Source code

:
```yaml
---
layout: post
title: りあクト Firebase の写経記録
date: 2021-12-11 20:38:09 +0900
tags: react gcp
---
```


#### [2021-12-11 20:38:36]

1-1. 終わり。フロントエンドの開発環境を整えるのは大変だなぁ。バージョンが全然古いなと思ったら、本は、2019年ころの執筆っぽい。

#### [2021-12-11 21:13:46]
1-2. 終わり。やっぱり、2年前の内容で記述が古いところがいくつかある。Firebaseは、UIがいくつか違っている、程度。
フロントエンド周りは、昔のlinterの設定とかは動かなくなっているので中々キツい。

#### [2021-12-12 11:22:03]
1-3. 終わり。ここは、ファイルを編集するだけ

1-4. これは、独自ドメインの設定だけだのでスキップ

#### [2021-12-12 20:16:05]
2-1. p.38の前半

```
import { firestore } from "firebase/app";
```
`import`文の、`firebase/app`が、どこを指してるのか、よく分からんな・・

__________

- **TASK DETAILS**: Only exact copies of the lines from the one containing "2-1. p.38の前半" to the end of the records belong in the answer.

- **RESULT FOR THIS TASK**:
2-1. p.38の前半

```
import { firestore } from "firebase/app";
```
`import`文の、`firebase/app`が、どこを指してるのか、よく分からんな・・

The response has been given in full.